## Task instructions:
Output exactly the lines between the one holding "[ECF](https://www.englishchess.org.uk/) (optional ¹)" and the last line of the data below, both of those lines included.

[Data extracted from a collection]
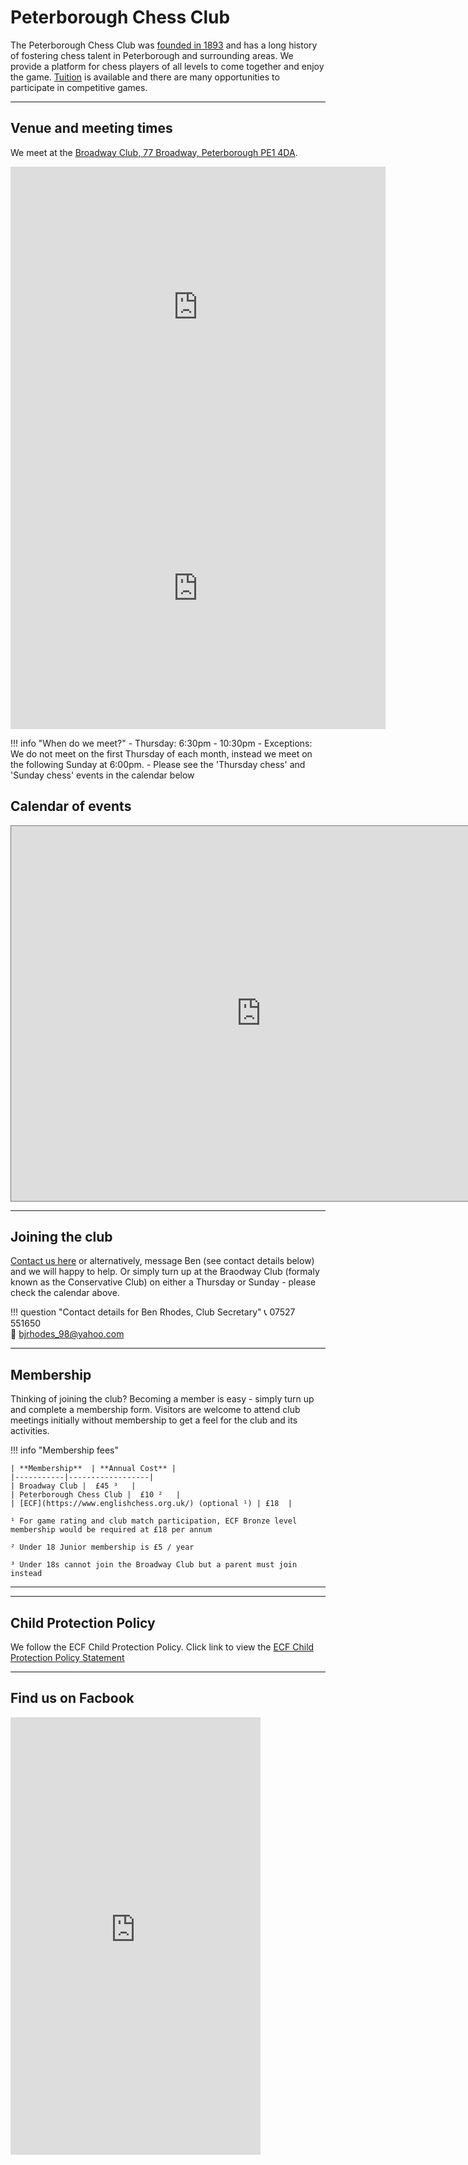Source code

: # Peterborough Chess Club

<!-- ![Logo](img%5Cqueen_inside_peterb_cath.jpg) -->

The Peterborough Chess Club was [founded in 1893](history.md) and has a long history of fostering chess talent in Peterborough and surrounding areas. We provide a platform for chess players of all levels to come together and enjoy the game.  [Tuition](tutorials.md) is available and there are many opportunities to participate in competitive games.

---


## Venue and meeting times

We meet at the [Broadway Club, 77 Broadway, Peterborough PE1 4DA](https://www.google.com/maps/dir//Peterborough+Conservative+Club+77+Broadway+Peterborough+PE1+4DA/@52.5789573,-0.2387154,14z/data=!4m8!4m7!1m0!1m5!1m1!1s0x4877f0feb007c765:0xe16bbfc4b2403fcb!2m2!1d-0.2387154!2d52.5789573?entry=ttu). 



<iframe src="https://www.google.com/maps/embed?pb=!1m14!1m8!1m3!1d9697.912639800543!2d-0.2386289!3d52.5790477!3m2!1i1024!2i768!4f13.1!3m3!1m2!1s0x4877f0feb007c765%3A0xe16bbfc4b2403fcb!2sPeterborough%20Conservative%20Club!5e0!3m2!1sen!2suk!4v1691189383262!5m2!1sen!2suk" width="600" height="450" style="border:0;" allowfullscreen="" loading="lazy" referrerpolicy="no-referrer-when-downgrade"></iframe>

<iframe src="https://www.google.com/maps/embed?pb=!4v1692564662526!6m8!1m7!1sCNoNKGCbxc6acrz2hXJ-0A!2m2!1d52.57869815866305!2d-0.2386143428060142!3f29.84782669890052!4f3.3960882594992796!5f0.7820865974627469" width="600" height="450" style="border:0;" allowfullscreen="" loading="lazy" referrerpolicy="no-referrer-when-downgrade"></iframe>



<!-- <iframe src="https://www.google.com/maps/embed?pb=!1s0x4877f0feb007c765%3A0xe16bbfc4b2403fcb!3m1!7e115!4s%2Fmaps%2Fplace%2Fgooglemaps%2Bpeterboroguh%2Bconservative%2Bclub%2F%4052.5788899%2C-0.2390164%2C3a%2C75y%2C56.18h%2C90t%2Fdata%3D*213m4*211e1*213m2*211sl5YfsswC_ZIc0hTKduyWtw*212e0*214m2*213m1*211s0x4877f0feb007c765%3A0xe16bbfc4b2403fcb%3Fsa%3DX%26ved%3D2ahUKEwjLhavLt-uAAxU9lGoFHRh6Dc4Qpx96BAhFEAA!5sgoogle%20maps%20peterborough%20conservative%20club%20-%20Google%20Search!15sCgIgARICCAI&imagekey=!1e2!2sl5YfsswC_ZIc0hTKduyWtw&hl=en&sa=X&ved=2ahUKEwjLhavLt-uAAxU9lGoFHRh6Dc4Qpx96BAhcEA0" width="600" loading="lazy" height="450" frameborder="0" style="border:0" allowfullscreen></iframe> -->


!!! info "When do we meet?"
    - Thursday: 6:30pm - 10:30pm
    - Exceptions: We do not meet on the first Thursday of each month, instead we meet on the following Sunday at 6:00pm.
    - Please see the 'Thursday chess' and 'Sunday chess' events in the calendar below


## Calendar of events

<iframe src="https://calendar.google.com/calendar/embed?height=600&wkst=1&bgcolor=%23ffffff&ctz=Europe%2FLondon&src=Y2hlc3NjbHVicGV0ZXJib3JvdWdoQGdtYWlsLmNvbQ&src=MjJiNjZjNmM1ZWE2NDdmMGMyYTc5NDUxNWExMWM4YWNiODQzOTdiOGM4MjA2NTY4MzQ4NTkzZDE1ZTVhZmExYkBncm91cC5jYWxlbmRhci5nb29nbGUuY29t&src=ODZhZTZhOWE1ZmJiMzM4NDRmNDUzNzk4Y2Y2YTY2YWQwYzY3NzA0NWJmNzk3ZjcyZTcxZmFkNGE0OTM4ZGYyMUBncm91cC5jYWxlbmRhci5nb29nbGUuY29t&src=MDc3NTdjYTdjYzRmMDg1ZmZmY2NjZTgzYzExNDRkZmU3ODgzOTY3ZWMwOTFhYTc3OWI0Y2U3MjhkY2QxYzM4OEBncm91cC5jYWxlbmRhci5nb29nbGUuY29t&src=ODRjYWY3M2RhZjRmZGRkMTQ4YzkzY2Q2MWY5ODJmNDhhYzUwOWM3YTQyYzg0OTgxYWUzNGIwNGUyMWQ1MDc1ZkBncm91cC5jYWxlbmRhci5nb29nbGUuY29t&src=YzVlM2Y1ZWI4NTdmZTU4NTc3ZTJiZTI3NzQ4MjkxYmZkYTRkMzdhNmQzOTFiMWZjYzY1ZDA3ZjcyZGE2MDc0ZEBncm91cC5jYWxlbmRhci5nb29nbGUuY29t&src=NjFjODEzNjI3NTNlMjk5YTljZGFmODgyYmQ4OWU4MWUzNzdjODk1NjcxZjIwY2RiODBjYjZmNTUyZjYzNWYwMUBncm91cC5jYWxlbmRhci5nb29nbGUuY29t&color=%23039BE5&color=%23E67C73&color=%23F6BF26&color=%23F4511E&color=%237CB342&color=%23009688&color=%238E24AA" style="border:solid 1px #777" width="800" height="600" frameborder="0" scrolling="no"></iframe>



---

## Joining the club

 [Contact us here](contactus.md) or alternatively, message Ben (see contact details below) and we will happy to help. Or simply turn up at the Braodway Club (formaly known as the Conservative Club) on either a Thursday or Sunday - please check the calendar above. 

!!! question "Contact details for Ben Rhodes, Club Secretary"
    📞 07527 551650<br>
    📧 bjrhodes_98@yahoo.com
    <!-- - **For website queries:** WebMaster@PeterboroughChessClub.org -->

---

## Membership

Thinking of joining the club? Becoming a member is easy - simply turn up and complete a membership form. Visitors are welcome to attend club meetings initially without membership to get a feel for the club and its activities.



!!! info "Membership fees"

    | **Membership**  | **Annual Cost** |
    |-----------|------------------|
    | Broadway Club |  £45 ³   |
    | Peterborough Chess Club |  £10 ²   |
    | [ECF](https://www.englishchess.org.uk/) (optional ¹) | £18  |

    ¹ For game rating and club match participation, ECF Bronze level membership would be required at £18 per annum 

    ² Under 18 Junior membership is £5 / year

    ³ Under 18s cannot join the Broadway Club but a parent must join instead 


---

--- 
## Child Protection Policy

We follow the ECF Child Protection Policy. Click link to view the [ECF Child Protection Policy Statement](https://www.englishchess.org.uk/safeguarding-children-policy/)

---


## Find us on Facbook

<iframe src="https://www.facebook.com/plugins/page.php?href=https%3A%2F%2Fwww.facebook.com%2Fpeterboroughchessclub%2F%3Flocale%3Den_GB&tabs=timeline&width=400&height=700&small_header=true&adapt_container_width=true&hide_cover=false&show_facepile=true&appId" width="400" height="700" style="border:none;overflow:hidden" scrolling="no" frameborder="0" allowfullscreen="true" allow="autoplay; clipboard-write; encrypted-media; picture-in-picture; web-share"></iframe>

## Task solution:
    | [ECF](https://www.englishchess.org.uk/) (optional ¹) | £18  |

    ¹ For game rating and club match participation, ECF Bronze level membership would be required at £18 per annum 

    ² Under 18 Junior membership is £5 / year

    ³ Under 18s cannot join the Broadway Club but a parent must join instead 


---

--- 
## Child Protection Policy

We follow the ECF Child Protection Policy. Click link to view the [ECF Child Protection Policy Statement](https://www.englishchess.org.uk/safeguarding-children-policy/)

---


## Find us on Facbook

<iframe src="https://www.facebook.com/plugins/page.php?href=https%3A%2F%2Fwww.facebook.com%2Fpeterboroughchessclub%2F%3Flocale%3Den_GB&tabs=timeline&width=400&height=700&small_header=true&adapt_container_width=true&hide_cover=false&show_facepile=true&appId" width="400" height="700" style="border:none;overflow:hidden" scrolling="no" frameborder="0" allowfullscreen="true" allow="autoplay; clipboard-write; encrypted-media; picture-in-picture; web-share"></iframe>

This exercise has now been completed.